In The Egyptians: A Radical Story, Jack Shenker uncovers the roots of the uprising that succeeded in toppling Hosni Mubarak, one of the Middle East's most entrenched dictators, and explores a country now divided between two irreconcilable political orders.

Challenging conventional analyses that depict contemporary Egypt as a battle between Islamists and secular forces, The Egyptians illuminates other far more important fault lines: the far-flung communities waging war against transnational corporations, the men and women fighting to subvert long-established gender norms, the workers dramatically seizing control of their own factories, and the cultural producers (novelists, graffiti artists and illicit bedroom DJs) appropriating public space in defiance of their repressive and increasingly violent Western-backed regime.

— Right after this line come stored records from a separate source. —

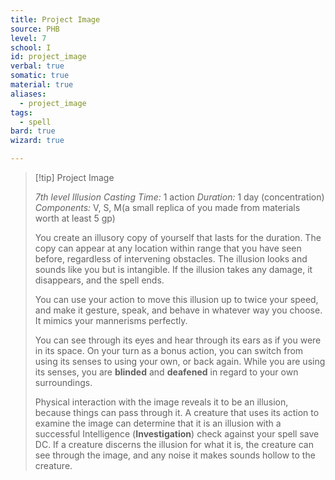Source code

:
 ```yaml
---
title: Project Image
source: PHB
level: 7
school: I
id: project_image
verbal: true
somatic: true
material: true
aliases:
  - project_image
tags:
  - spell
bard: true
wizard: true

---
```

>[!tip] Project Image
>
> *7th level Illusion*
> *Casting Time:* 1 action
> *Duration:* 1 day (concentration)
> *Components:* V, S, M(a small replica of you made from materials worth at least 5 gp)
>
>You create an illusory copy of yourself that lasts for the duration. The copy can appear at any location within range that you have seen before, regardless of intervening obstacles. The illusion looks and sounds like you but is intangible. If the illusion takes any damage, it disappears, and the spell ends.
>
>You can use your action to move this illusion up to twice your speed, and make it gesture, speak, and behave in whatever way you choose. It mimics your mannerisms perfectly.
>
>You can see through its eyes and hear through its ears as if you were in its space. On your turn as a bonus action, you can switch from using its senses to using your own, or back again. While you are using its senses, you are **blinded** and **deafened** in regard to your own surroundings.
>
>Physical interaction with the image reveals it to be an illusion, because things can pass through it. A creature that uses its action to examine the image can determine that it is an illusion with a successful Intelligence (**Investigation**) check against your spell save DC. If a creature discerns the illusion for what it is, the creature can see through the image, and any noise it makes sounds hollow to the creature.
>

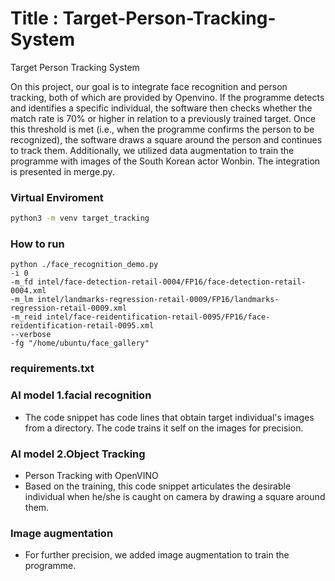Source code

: # Title : Target-Person-Tracking-System
Target Person Tracking System

On this project, our goal is to integrate face recognition and person tracking, both of which are provided by Openvino. If the programme detects and identifies a specific individual, the software then checks whether the match rate is 70% or higher in relation to a previously trained target. Once this threshold is met (i.e., when the programme confirms the person to be recognized), the software draws a square around the person and continues to track them. Additionally, we utilized data augmentation to train the programme with images of the South Korean actor Wonbin. The integration is presented in merge.py.


### Virtual Enviroment
```sh
python3 -m venv target_tracking
```
### How to run
```
python ./face_recognition_demo.py 
-i 0 
-m_fd intel/face-detection-retail-0004/FP16/face-detection-retail-0004.xml 
-m_lm intel/landmarks-regression-retail-0009/FP16/landmarks-regression-retail-0009.xml 
-m_reid intel/face-reidentification-retail-0095/FP16/face-reidentification-retail-0095.xml 
--verbose 
-fg "/home/ubuntu/face_gallery"

```
### requirements.txt 

### AI model 1.facial recognition
- The code snippet has code lines that obtain target individual's images from a directory. The code trains it self on the images for precision. 

### AI model 2.Object Tracking
- Person Tracking with OpenVINO
- Based on the training, this code snippet articulates the desirable individual when he/she is caught on camera by drawing a square around them. 

### Image augmentation
- For further precision, we added image augmentation to train the programme.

Situating the Egyptian revolution in its proper context - not as an isolated event but as an ongoing popular struggle against a certain model of state authority and economic exclusion that is replicated in different forms around the world - The Egyptians explains why the events of the past five years have proved so threatening to elites both inside Egypt and abroad.

As Egypt's rulers seek to eliminate all forms of dissent, seeded within the rebellious politics of Egypt's young generation are big ideas about democracy, sovereignty, social justice and resistance that could yet change the world.

Jack Shenker is a journalist based in London and Cairo whose reporting has spanned the globe. Formerly Egypt correspondent for The Guardian, his coverage of the Egyptian revolution received multiple prizes. In 2012 his investigation into the deaths of African migrants in the Mediterranean was named news story of the year at the prestigious One World media awards.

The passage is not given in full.